** Records supplied follows **

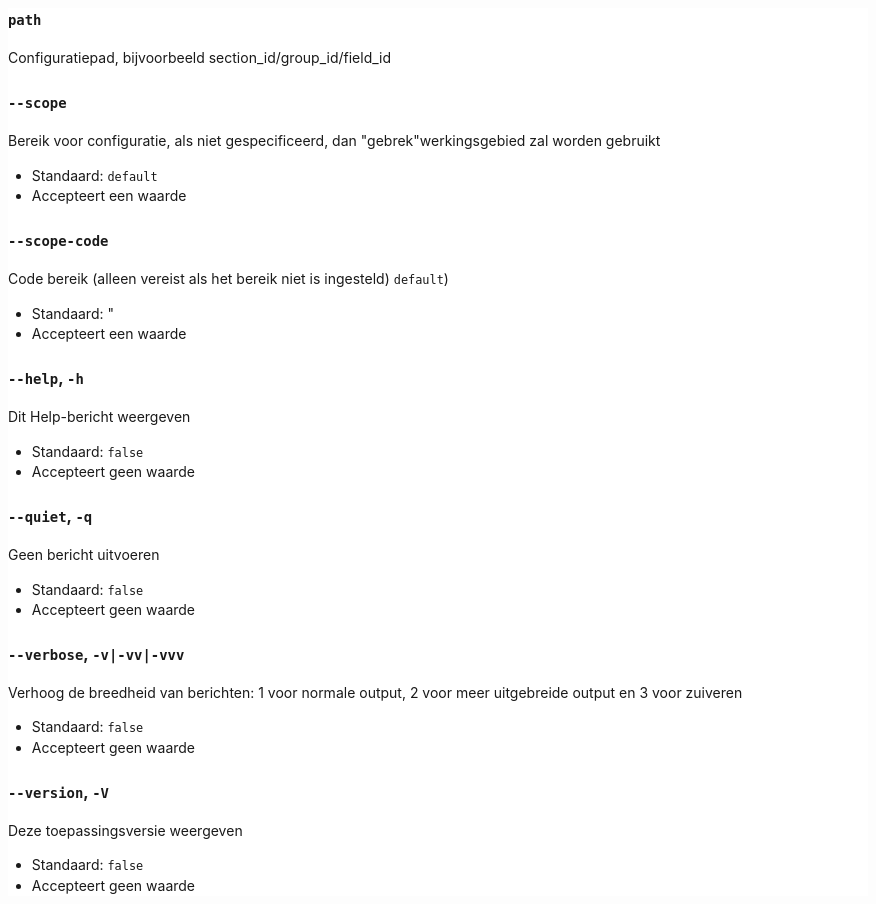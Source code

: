  

### `path`

Configuratiepad, bijvoorbeeld section_id/group_id/field_id
  



### `--scope`

Bereik voor configuratie, als niet gespecificeerd, dan &quot;gebrek&quot;werkingsgebied zal worden gebruikt
- Standaard: `default`
- Accepteert een waarde


### `--scope-code`

Code bereik (alleen vereist als het bereik niet is ingesteld) `default`)
- Standaard: &quot;
- Accepteert een waarde



### `--help`, `-h`



Dit Help-bericht weergeven
- Standaard: `false`
- Accepteert geen waarde



### `--quiet`, `-q`



Geen bericht uitvoeren
- Standaard: `false`
- Accepteert geen waarde



### `--verbose`, `-v|-vv|-vvv`



Verhoog de breedheid van berichten: 1 voor normale output, 2 voor meer uitgebreide output en 3 voor zuiveren
- Standaard: `false`
- Accepteert geen waarde



### `--version`, `-V`



Deze toepassingsversie weergeven
- Standaard: `false`
- Accepteert geen waarde
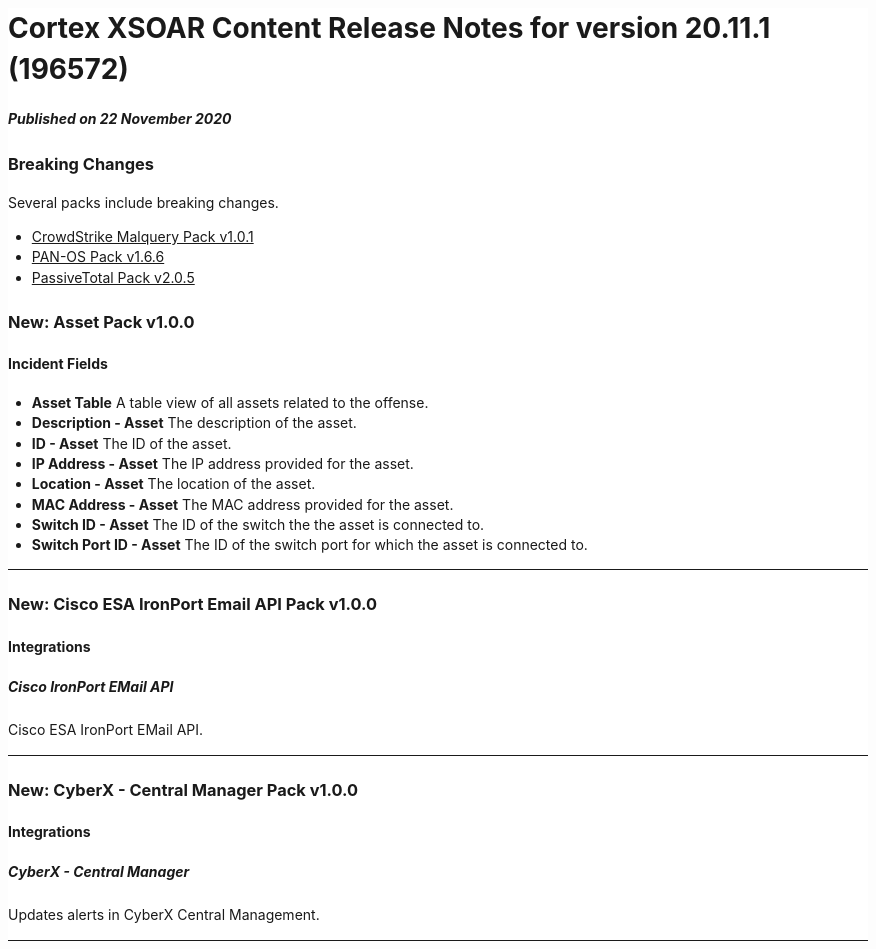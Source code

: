 # Cortex XSOAR Content Release Notes for version 20.11.1 (196572)
##### Published on 22 November 2020

### Breaking Changes
Several packs include breaking changes.

- [CrowdStrike Malquery Pack v1.0.1](#crowdstrike-malquer-pack-v101)
- [PAN-OS Pack v1.6.6](#pan-os-pack-v166)
- [PassiveTotal Pack v2.0.5](#passivetotal-pack-v205-partner-supported)

### New: Asset Pack v1.0.0
#### Incident Fields
- **Asset Table**
A table view of all assets related to the offense.
- **Description - Asset**
The description of the asset.
- **ID - Asset**
The ID of the asset.
- **IP Address - Asset**
The IP address provided for the asset.
- **Location - Asset**
The location of the asset.
- **MAC Address - Asset**
The MAC address provided for the asset.
- **Switch ID - Asset**
The ID of the switch the the asset is connected to.
- **Switch Port ID - Asset**
The ID of the switch port for which the asset is connected to.


---

### New: Cisco ESA IronPort Email API Pack v1.0.0
#### Integrations
##### Cisco IronPort EMail API
Cisco ESA IronPort EMail API.


---

### New: CyberX - Central Manager Pack v1.0.0
#### Integrations
##### CyberX - Central Manager
Updates alerts in CyberX Central Management.


---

** End of Records supplied **

Reproduce only the lines from the first line of the entries through the line containing "- **Switch ID - Asset**", exactly and with both ends kept. Omit the pictures.

Source code

:  

### `path`

Configuratiepad, bijvoorbeeld section_id/group_id/field_id
  



### `--scope`

Bereik voor configuratie, als niet gespecificeerd, dan &quot;gebrek&quot;werkingsgebied zal worden gebruikt
- Standaard: `default`
- Accepteert een waarde


### `--scope-code`

Code bereik (alleen vereist als het bereik niet is ingesteld) `default`)
- Standaard: &quot;
- Accepteert een waarde



### `--help`, `-h`



Dit Help-bericht weergeven
- Standaard: `false`
- Accepteert geen waarde



### `--quiet`, `-q`



Geen bericht uitvoeren
- Standaard: `false`
- Accepteert geen waarde



### `--verbose`, `-v|-vv|-vvv`



Verhoog de breedheid van berichten: 1 voor normale output, 2 voor meer uitgebreide output en 3 voor zuiveren
- Standaard: `false`
- Accepteert geen waarde



### `--version`, `-V`



Deze toepassingsversie weergeven
- Standaard: `false`
- Accepteert geen waarde
Source code

: # Cortex XSOAR Content Release Notes for version 20.11.1 (196572)
##### Published on 22 November 2020

### Breaking Changes
Several packs include breaking changes.

- [CrowdStrike Malquery Pack v1.0.1](#crowdstrike-malquer-pack-v101)
- [PAN-OS Pack v1.6.6](#pan-os-pack-v166)
- [PassiveTotal Pack v2.0.5](#passivetotal-pack-v205-partner-supported)

### New: Asset Pack v1.0.0
#### Incident Fields
- **Asset Table**
A table view of all assets related to the offense.
- **Description - Asset**
The description of the asset.
- **ID - Asset**
The ID of the asset.
- **IP Address - Asset**
The IP address provided for the asset.
- **Location - Asset**
The location of the asset.
- **MAC Address - Asset**
The MAC address provided for the asset.
- **Switch ID - Asset**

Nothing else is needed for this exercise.